Jede Bedrohung stärkt die Bindung zum NHS
Mathew Thomson erinnert sich an die Szenen. Der Historiker der Warwick University erforscht die kulturelle Geschichte des NHS.
"Die Tory-Regierung sah diese Szene sehr kritisch. Das war gefährlich politisch. Zu der Zeit, 2012, wurden die Konservativen beschuldigt, den NHS durch neue Reformen zu gefährden."
Die Briten haben Angst um ihren NHS. Und das schon seit den 1980er-Jahren, so Thomson. Damals bedrohte die neoliberale Thatcher-Regierung den staatlichen Gesundheitsdienst. Und jede neue Bedrohung stärkt die emotionale Bindung zum NHS. Die aktuellste heißt COVID-19. Laut Premierminister Boris Johnson ist der NHS bestens vorbereitet, um mit dem Coronavirus fertig zu werden.
Gesundheitsdienst am Limit
Eine Umfrage zeigt aber: Viele NHS-Ärzte sehen das anders.

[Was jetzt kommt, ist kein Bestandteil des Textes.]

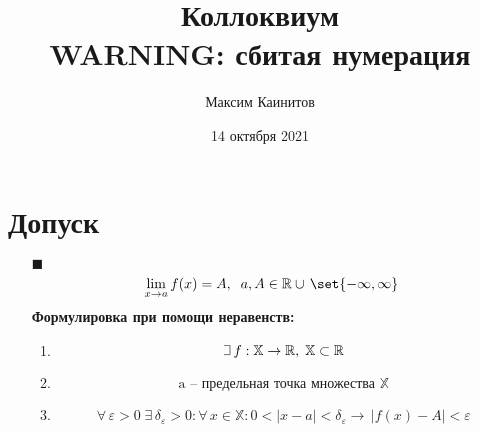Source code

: \documentclass{article}
\title{%
  Коллоквиум \\
  \large WARNING: сбитая нумерация}
\author{Максим Каинитов}
\date{14 октября 2021}
\theoremstyle{plain}
\def\letus{%
    \mathord{\setbox0=\hbox{$\exists$}%
             \hbox{\kern 0.125\wd0%
                   \vbox to \ht0{%
                      \hrule width 0.75\wd0%
                      \vfill%
                      \hrule width 0.75\wd0}%
                   \vrule height \ht0%
                   \kern 0.125\wd0}%
           }%
}
\begin{document}
\maketitle
\section{Допуск}
\begin{enumerate}
\item[$\blacksquare$] $$\lim_{x \to a} f(x) = A, \;\; a, A \in \mathbb{R} \cup \, \set{-\infty, \infty} $$
\textbf{Формулировка при помощи неравенств:}
\begin{enumerate}
\item$$\letus{}\, f: \mathbb{X} \to \mathbb{R}, \; \mathbb{X} \subset \mathbb{R} $$
\item$$\text{a -- предельная точка множества } \mathbb{X}  $$
\item$$\forall\, \varepsilon > 0 \; \exists \, \delta_{\varepsilon} > 0 : \forall\, x \in \mathbb{X}: 0 < |x - a| < \delta_{\varepsilon} \rightarrow\, |f(x) - A| < \varepsilon$$
\end{enumerate}


\end{enumerate}
\end{document}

Der Gesundheitsdienst arbeite schon lange am Limit. Auch ohne das Virus. Und viele Bürger dürften zustimmen. Denn die Briten mögen ihren NHS zwar sehr, aber es handelt sich nicht um blinde Liebe, so der Historiker:
"Die Menschen sehen das sehr rational. Sie wiegen Stärken und Schwächen ab. Jeder, mit dem Sie reden, kann Ihnen gute und schlechte Geschichten über den NHS erzählen. Das sind sehr komplizierte Gefühle. Viele der größten Befürworter des NHS sind auch seine größten Kritiker, weil sie sehen, was über die Jahre mit dem Dienst passiert ist."
Lange Wartezeiten, veraltete Ausrüstung, unhöfliche, gestresste Ärzte. Für vieles was schief läuft, machen die Menschen die Politik und fehlende Gelder verantwortlich. Die Angestellten des NHS hingegen – vor allem Schwestern und Ärzte – werden häufig bewundert.
"Es gibt generell eine enorme öffentliche Unterstützung für die, die für den NHS arbeiten. Wenn Menschen also sagen, sie lieben den NHS, dann lieben sie wahrscheinlich die Idee des NHS-Angestellten - mehr als alles andere."
"Ein Symbol unserer Menschlichkeit"
Für Liedermacher Martyn Joseph ist der NHS auch ein Symbol.
"Es ist ein Symbol unserer Menschlichkeit. Es ist ein Symbol, das sagt, jeder Mensch ist wichtig. Wir sind alle gleich, und jeder hat einen bestimmten Anspruch auf Behandlung und Gerechtigkeit."
Viele seiner Konzerte beendet Joseph heute mit seiner Ballade für den NHS.
"Ich fange dann an zu spielen und frage: Gibt es Pfleger im Publikum? Könntet ihr aufstehen? Gibt es eine Ärztin? Einen Sanitäter? Und plötzlich stehen all diese Leute auf, und alle im Raum beginnen zu klatschen."